Your objective:
A single stretch of the material below is to be transcribed exactly, starting at the line with "# Analysis October 21-27, 2024" and ending after the line with "- References to".

(Entries provided begins)

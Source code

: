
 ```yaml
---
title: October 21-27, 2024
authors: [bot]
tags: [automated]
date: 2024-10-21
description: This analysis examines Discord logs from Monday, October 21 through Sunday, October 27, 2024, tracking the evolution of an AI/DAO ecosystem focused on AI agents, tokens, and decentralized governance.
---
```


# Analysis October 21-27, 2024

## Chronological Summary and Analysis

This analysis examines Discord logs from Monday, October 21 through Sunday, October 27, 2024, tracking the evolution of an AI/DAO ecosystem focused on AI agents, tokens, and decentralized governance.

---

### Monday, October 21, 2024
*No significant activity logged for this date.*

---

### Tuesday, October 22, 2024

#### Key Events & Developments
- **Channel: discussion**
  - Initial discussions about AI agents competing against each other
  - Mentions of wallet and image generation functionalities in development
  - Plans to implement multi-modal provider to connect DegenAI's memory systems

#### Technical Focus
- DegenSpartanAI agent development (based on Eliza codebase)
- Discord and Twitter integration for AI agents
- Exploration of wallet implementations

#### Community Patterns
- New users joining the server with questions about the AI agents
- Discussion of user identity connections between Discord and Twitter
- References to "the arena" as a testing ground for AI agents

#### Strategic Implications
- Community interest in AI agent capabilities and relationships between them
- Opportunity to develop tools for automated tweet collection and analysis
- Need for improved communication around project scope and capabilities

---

(Entries provided ends)

Task result:
# Analysis October 21-27, 2024

## Chronological Summary and Analysis

This analysis examines Discord logs from Monday, October 21 through Sunday, October 27, 2024, tracking the evolution of an AI/DAO ecosystem focused on AI agents, tokens, and decentralized governance.

---

### Monday, October 21, 2024
*No significant activity logged for this date.*

---

### Tuesday, October 22, 2024

#### Key Events & Developments
- **Channel: discussion**
  - Initial discussions about AI agents competing against each other
  - Mentions of wallet and image generation functionalities in development
  - Plans to implement multi-modal provider to connect DegenAI's memory systems

#### Technical Focus
- DegenSpartanAI agent development (based on Eliza codebase)
- Discord and Twitter integration for AI agents
- Exploration of wallet implementations

#### Community Patterns
- New users joining the server with questions about the AI agents
- Discussion of user identity connections between Discord and Twitter
- References to "the arena" as a testing ground for AI agents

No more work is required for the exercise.